# Instructions to follow:
A faithful copy of every entry is the goal; keep the images out of it.

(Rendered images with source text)
BEGIN

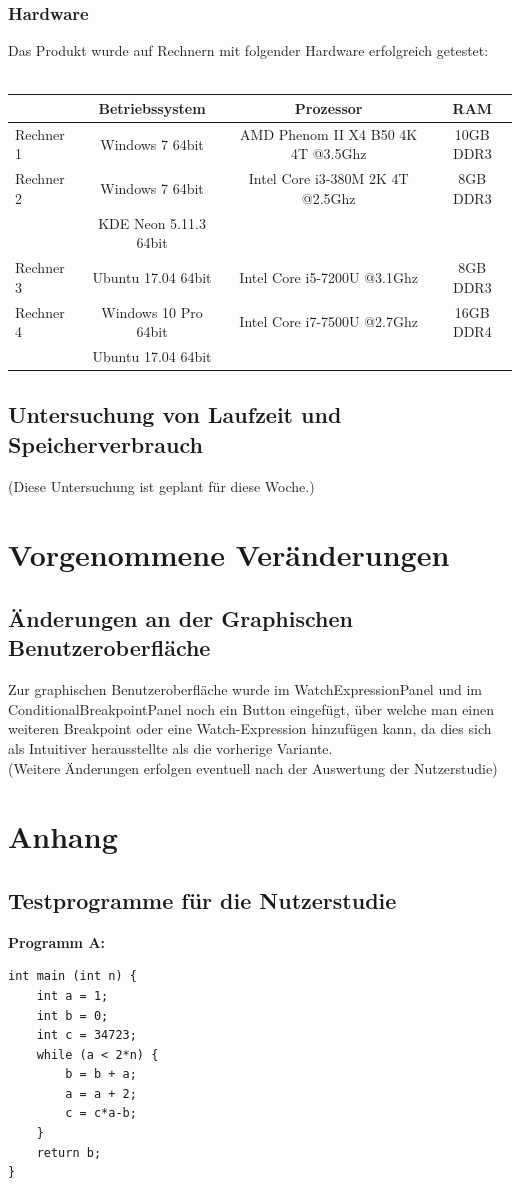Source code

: \documentclass[parskip=full]{scrartcl}
\begin{document}
\subsubsection{Hardware}
Das Produkt wurde auf Rechnern mit folgender Hardware erfolgreich getestet: \\ \\
\begin{tabular}{l||c|c|c}
   	& Betriebssystem & Prozessor & RAM \\
	\hline
	\hline
	Rechner 1 & Windows 7 64bit & AMD Phenom II X4 B50 4K 4T @3.5Ghz & 10GB DDR3 \\
	Rechner 2 & Windows 7 64bit & Intel Core i3-380M 2K 4T @2.5Ghz & 8GB DDR3 \\
	 & KDE Neon 5.11.3 64bit &  \\
	Rechner 3 & Ubuntu 17.04 64bit & Intel Core i5-7200U @3.1Ghz & 8GB DDR3 \\
	Rechner 4 & Windows 10 Pro 64bit & Intel Core i7-7500U @2.7Ghz & 16GB DDR4\\
		& Ubuntu 17.04 64bit\\
\end{tabular}


\subsection{Untersuchung von Laufzeit und Speicherverbrauch}
(Diese Untersuchung ist geplant für diese Woche.)

\section{Vorgenommene Veränderungen}

\subsection{Änderungen an der Graphischen Benutzeroberfläche}
Zur graphischen Benutzeroberfläche wurde im WatchExpressionPanel und im ConditionalBreakpointPanel noch ein Button eingefügt, über welche man einen weiteren Breakpoint oder eine Watch-Expression hinzufügen kann, da dies sich als Intuitiver herausstellte als die vorherige Variante. \\
(Weitere Änderungen erfolgen eventuell nach der Auswertung der Nutzerstudie)
\newpage
\section{Anhang}
\subsection{Testprogramme für die Nutzerstudie}\label{code}
\textbf{Programm A:}
\begin{verbatim}
int main (int n) {
	int a = 1;
	int b = 0;
	int c = 34723;
	while (a < 2*n) {
		b = b + a;
		a = a + 2;
		c = c*a-b;
	}
	return b;
}
\end{verbatim}
\end{document}
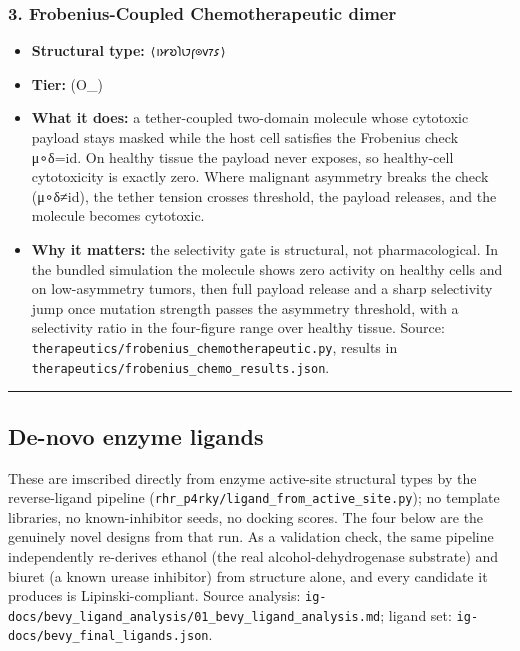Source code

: \documentclass[12pt,a4paper]{article}
\begin{document}
\hypertarget{frobenius-coupled-chemotherapeutic-dimer}{%
\subsubsection{3. Frobenius-Coupled Chemotherapeutic
dimer}\label{frobenius-coupled-chemotherapeutic-dimer}}

\begin{itemize}
\tightlist
\item
  \textbf{Structural type:} \texttt{⟨𐑦𐑶𐑾𐑹𐑐𐑧𐑲𐑝⊙𐑫𐑳𐑭⟩}
\item
  \textbf{Tier:} (O\_\infty)
\item
  \textbf{What it does:} a tether-coupled two-domain molecule whose
  cytotoxic payload stays masked while the host cell satisfies the
  Frobenius check μ∘δ=id. On healthy tissue the payload never exposes,
  so healthy-cell cytotoxicity is exactly zero. Where malignant
  asymmetry breaks the check (μ∘δ≠id), the tether tension crosses
  threshold, the payload releases, and the molecule becomes cytotoxic.
\item
  \textbf{Why it matters:} the selectivity gate is structural, not
  pharmacological. In the bundled simulation the molecule shows zero
  activity on healthy cells and on low-asymmetry tumors, then full
  payload release and a sharp selectivity jump once mutation strength
  passes the asymmetry threshold, with a selectivity ratio in the
  four-figure range over healthy tissue. Source:
  \texttt{therapeutics/frobenius\_chemotherapeutic.py}, results in
  \texttt{therapeutics/frobenius\_chemo\_results.json}.
\end{itemize}

\begin{center}\rule{0.5\linewidth}{0.5pt}\end{center}

\hypertarget{de-novo-enzyme-ligands}{%
\subsection{De-novo enzyme ligands}\label{de-novo-enzyme-ligands}}

These are imscribed directly from enzyme active-site structural types by
the reverse-ligand pipeline
(\texttt{rhr\_p4rky/ligand\_from\_active\_site.py}); no template
libraries, no known-inhibitor seeds, no docking scores. The four below
are the genuinely novel designs from that run. As a validation check,
the same pipeline independently re-derives ethanol (the real
alcohol-dehydrogenase substrate) and biuret (a known urease inhibitor)
from structure alone, and every candidate it produces is
Lipinski-compliant. Source analysis:
\texttt{ig-docs/bevy\_ligand\_analysis/01\_bevy\_ligand\_analysis.md};
ligand set: \texttt{ig-docs/bevy\_final\_ligands.json}.
\end{document}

END

# Output below:
Source code

: \documentclass[parskip=full]{scrartcl}
\begin{document}
\subsubsection{Hardware}
Das Produkt wurde auf Rechnern mit folgender Hardware erfolgreich getestet: \\ \\
\begin{tabular}{l||c|c|c}
   	& Betriebssystem & Prozessor & RAM \\
	\hline
	\hline
	Rechner 1 & Windows 7 64bit & AMD Phenom II X4 B50 4K 4T @3.5Ghz & 10GB DDR3 \\
	Rechner 2 & Windows 7 64bit & Intel Core i3-380M 2K 4T @2.5Ghz & 8GB DDR3 \\
	 & KDE Neon 5.11.3 64bit &  \\
	Rechner 3 & Ubuntu 17.04 64bit & Intel Core i5-7200U @3.1Ghz & 8GB DDR3 \\
	Rechner 4 & Windows 10 Pro 64bit & Intel Core i7-7500U @2.7Ghz & 16GB DDR4\\
		& Ubuntu 17.04 64bit\\
\end{tabular}


\subsection{Untersuchung von Laufzeit und Speicherverbrauch}
(Diese Untersuchung ist geplant für diese Woche.)

\section{Vorgenommene Veränderungen}

\subsection{Änderungen an der Graphischen Benutzeroberfläche}
Zur graphischen Benutzeroberfläche wurde im WatchExpressionPanel und im ConditionalBreakpointPanel noch ein Button eingefügt, über welche man einen weiteren Breakpoint oder eine Watch-Expression hinzufügen kann, da dies sich als Intuitiver herausstellte als die vorherige Variante. \\
(Weitere Änderungen erfolgen eventuell nach der Auswertung der Nutzerstudie)
\newpage
\section{Anhang}
\subsection{Testprogramme für die Nutzerstudie}\label{code}
\textbf{Programm A:}
\begin{verbatim}
int main (int n) {
	int a = 1;
	int b = 0;
	int c = 34723;
	while (a < 2*n) {
		b = b + a;
		a = a + 2;
		c = c*a-b;
	}
	return b;
}
\end{verbatim}
\end{document}
Source code

: \documentclass[12pt,a4paper]{article}
\begin{document}
\hypertarget{frobenius-coupled-chemotherapeutic-dimer}{%
\subsubsection{3. Frobenius-Coupled Chemotherapeutic
dimer}\label{frobenius-coupled-chemotherapeutic-dimer}}

\begin{itemize}
\tightlist
\item
  \textbf{Structural type:} \texttt{⟨𐑦𐑶𐑾𐑹𐑐𐑧𐑲𐑝⊙𐑫𐑳𐑭⟩}
\item
  \textbf{Tier:} (O\_\infty)
\item
  \textbf{What it does:} a tether-coupled two-domain molecule whose
  cytotoxic payload stays masked while the host cell satisfies the
  Frobenius check μ∘δ=id. On healthy tissue the payload never exposes,
  so healthy-cell cytotoxicity is exactly zero. Where malignant
  asymmetry breaks the check (μ∘δ≠id), the tether tension crosses
  threshold, the payload releases, and the molecule becomes cytotoxic.
\item
  \textbf{Why it matters:} the selectivity gate is structural, not
  pharmacological. In the bundled simulation the molecule shows zero
  activity on healthy cells and on low-asymmetry tumors, then full
  payload release and a sharp selectivity jump once mutation strength
  passes the asymmetry threshold, with a selectivity ratio in the
  four-figure range over healthy tissue. Source:
  \texttt{therapeutics/frobenius\_chemotherapeutic.py}, results in
  \texttt{therapeutics/frobenius\_chemo\_results.json}.
\end{itemize}

\begin{center}\rule{0.5\linewidth}{0.5pt}\end{center}

\hypertarget{de-novo-enzyme-ligands}{%
\subsection{De-novo enzyme ligands}\label{de-novo-enzyme-ligands}}

These are imscribed directly from enzyme active-site structural types by
the reverse-ligand pipeline
(\texttt{rhr\_p4rky/ligand\_from\_active\_site.py}); no template
libraries, no known-inhibitor seeds, no docking scores. The four below
are the genuinely novel designs from that run. As a validation check,
the same pipeline independently re-derives ethanol (the real
alcohol-dehydrogenase substrate) and biuret (a known urease inhibitor)
from structure alone, and every candidate it produces is
Lipinski-compliant. Source analysis:
\texttt{ig-docs/bevy\_ligand\_analysis/01\_bevy\_ligand\_analysis.md};
ligand set: \texttt{ig-docs/bevy\_final\_ligands.json}.
\end{document}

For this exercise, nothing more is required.